In this lesson, you will learn how to explain the main ideas behind demand, price, and quantity, use correct economic terminology, and connect these ideas to real markets. By the end, you should be able to describe why demand changes, how price affects consumer choices, and how quantity demanded is measured in a market.
Learning goals
- Explain the meaning of demand, price, and quantity.
- Distinguish between demand and quantity demanded.
- Apply demand reasoning to real examples and simple market situations.

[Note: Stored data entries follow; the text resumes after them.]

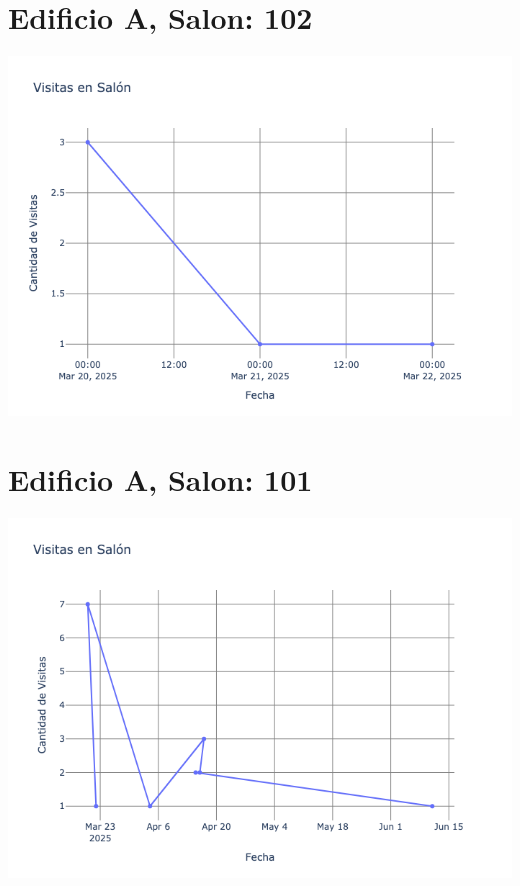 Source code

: \documentclass{article}
\begin{document}
    \section{Edificio A, Salon: 102}
    \noindent
    \begin{minipage}{0.48\textwidth}
        \centering
        \includegraphics[width=\textwidth]{../img/poli/VS102-180Dias-24-08-2025.png}
    \end{minipage}
    

    \section{Edificio A, Salon: 101}
    \noindent
    \begin{minipage}{0.48\textwidth}
        \centering
        \includegraphics[width=\textwidth]{../img/poli/VS101-180Dias-24-08-2025.png}
    \end{minipage}
    
\end{document}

- Connect the topic to consumer behaviour, market equilibrium, and microeconomics as a whole.
What is demand? 📈
In economics, demand means the different quantities of a good or service that consumers are willing and able to buy at different prices over a period of time, ceteris paribus. The phrase willing and able is important. A person may want a new phone, but if they cannot afford it, that is not effective demand. Economists study demand because it helps explain how consumers respond to price changes and how firms decide what to produce.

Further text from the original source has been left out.